Whatever benefit the Castro dictatorship thought it might enjoy when it allowed dissidents like Yoani Sanchez and Rosa Maria Paya to travel overseas remains a mystery -- especially considering the positive response they have received and the yet-to-be tested willingness of the regime to let them back into Cuba.
But it is hard to imagine that the dictatorship worked into its calculations the powerful message that the world travelers, especially Paya, have delivered to new audiences. They are more well known than ever before.
In Paya's case, in a few short weeks she has won international support for her call for an independent investigation of the deaths of her father Oswaldo Paya, head of the Christian Liberation Movement, and another activist, Harold Cepero, in a car crash last year in Cuba.
Only 24 years old, she already has proven herself a new leader in the struggle for Cuban freedom.
The latest to endorse her campaign was a bipartisan group of U.S. senators.
“Oswaldo Payá was a brave man trying to peacefully advocate for greater political freedom for his fellow Cuban brothers and sisters,” the senators said in a letter to the the Inter-American Commission on Human Rights of the Organization of American States. “It increasingly looks like he paid for that effort with his life.
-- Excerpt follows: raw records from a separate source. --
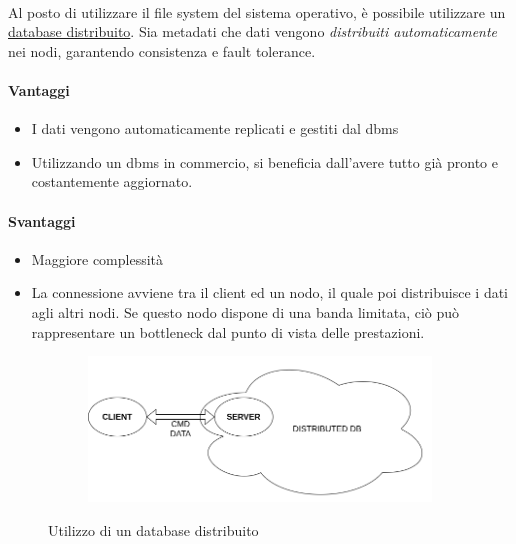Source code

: \documentclass{article}
\begin{document}
\paragraph{} Al posto di utilizzare il file system del sistema operativo, è possibile utilizzare un \underline{database distribuito}. Sia metadati che dati vengono \emph{distribuiti automaticamente} nei nodi, garantendo consistenza e fault tolerance. 


\paragraph{Vantaggi} \begin{itemize}
	\item I dati vengono automaticamente replicati e gestiti dal dbms
	\item Utilizzando un dbms in commercio, si beneficia dall'avere tutto già pronto e costantemente aggiornato.
\end{itemize}


\paragraph{Svantaggi} \begin{itemize}
	\item Maggiore complessità
	\item La connessione avviene tra il client ed un nodo, il quale poi distribuisce i dati agli altri nodi. Se questo nodo dispone di una banda limitata, ciò può rappresentare un bottleneck dal punto di vista delle prestazioni. 
\end{itemize}

\begin{figure}[H]
	\centering
	\begin{subfigure}{0.80\linewidth}
		\includegraphics[width=\linewidth]{../diagrams/architettura/4.png}
	\end{subfigure}
	\caption{Utilizzo di un database distribuito}
\end{figure}
\end{document}
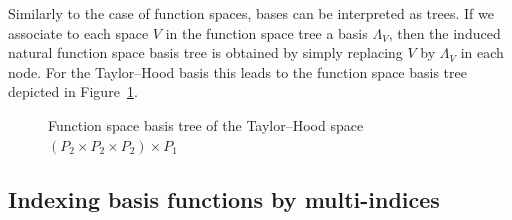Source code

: \documentclass[a4paper,10pt,headings=normal,bibliography=totoc]{scrartcl}
\begin{document}
Similarly to the case of function spaces, bases can be interpreted as trees.
If we associate to each space $V$ in the function space tree a basis $\Lambda_V$,
then the induced natural function space basis tree is obtained by simply replacing
$V$ by $\Lambda_V$ in each node. For the Taylor--Hood basis this leads to the
function space basis tree depicted in Figure~\ref{fig:taylor_hood_basis_tree}.

\begin{figure}
    \begin{center}
    \end{center}
    \caption{Function space basis tree of the Taylor--Hood space $(P_2 \times P_2 \times P_2)\times P_1$}
    \label{fig:taylor_hood_basis_tree}
\end{figure}



\subsection{Indexing basis functions by multi-indices}
\label{sec:index_trees}
\end{document}

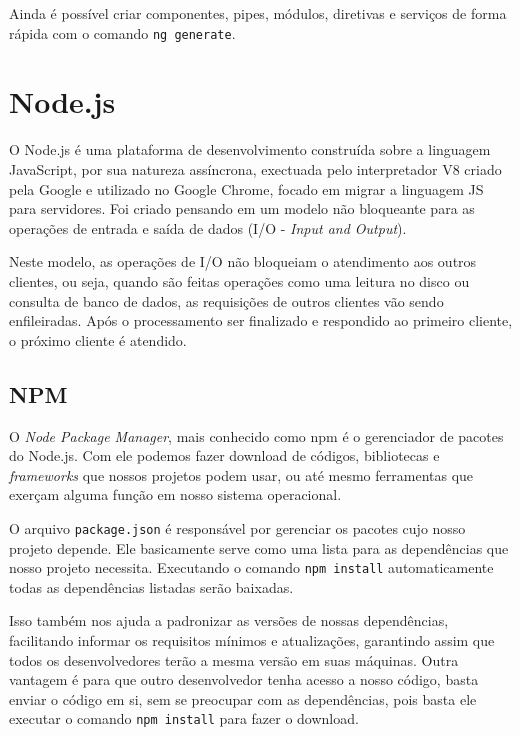 \documentclass[
	12pt,				%
	openright,			%
	twoside,			%
	a4paper,			%
	english,			%
	brazil				%
	]{abntex2}
\begin{document}
Ainda é possível criar componentes, pipes, módulos, diretivas e serviços de forma rápida com o comando \verb|ng generate|.

\section{Node.js}

O Node.js é uma plataforma de desenvolvimento construída sobre a linguagem JavaScript, por sua natureza assíncrona, exectuada pelo interpretador V8 criado pela Google e utilizado no Google Chrome, focado em migrar a linguagem JS para servidores. Foi criado pensando em um modelo não bloqueante para as operações de entrada e saída de dados (I/O - \textit{Input and Output}).

Neste modelo, as operações de I/O não bloqueiam o atendimento aos outros clientes, ou seja, quando são feitas operações como uma leitura no disco ou consulta de banco de dados, as requisições de outros clientes vão sendo enfileiradas. Após o processamento ser finalizado e respondido ao primeiro cliente, o próximo cliente é atendido.

\subsection{NPM}

O \textit{Node Package Manager}, mais conhecido como npm é o gerenciador de pacotes do Node.js. Com ele podemos fazer download de códigos, bibliotecas e \textit{frameworks} que nossos projetos podem usar, ou até mesmo ferramentas que exerçam alguma função em nosso sistema operacional.

O arquivo \verb|package.json| é responsável por gerenciar os pacotes cujo nosso projeto depende. Ele basicamente serve como uma lista para as dependências que nosso projeto necessita. Executando o comando \verb|npm install| automaticamente todas as dependências listadas serão baixadas.

Isso também nos ajuda a padronizar as versões de nossas dependências, facilitando informar os requisitos mínimos e atualizações, garantindo assim que todos os desenvolvedores terão a mesma versão em suas máquinas. Outra vantagem é para que outro desenvolvedor tenha acesso a nosso código, basta enviar o código em si, sem se preocupar com as dependências, pois basta ele executar o comando \verb|npm install| para fazer o download. 


\end{document}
His memory and his family deserve an honest and independent accounting of what happened. We urge the Commission to undertake this investigation without delay.”
The only response the regime has had to Paya's message was a thuggish, and ultimately failed attempt to block her from addressing the United Nations Human Rights Council in Geneva.
Of course, it remains possible that the regime only let Paya and Sanchez and other dissidents leave Cuba so that it could keep them from returning, to starve the opposition of their example and their leadership.
But more likely is that the Castros never guessed that a young woman -- whether a blogger like a Sanchez or a daughter in mourning like Paya -- could expose the ugly truth about the regime, and that the world would believe them.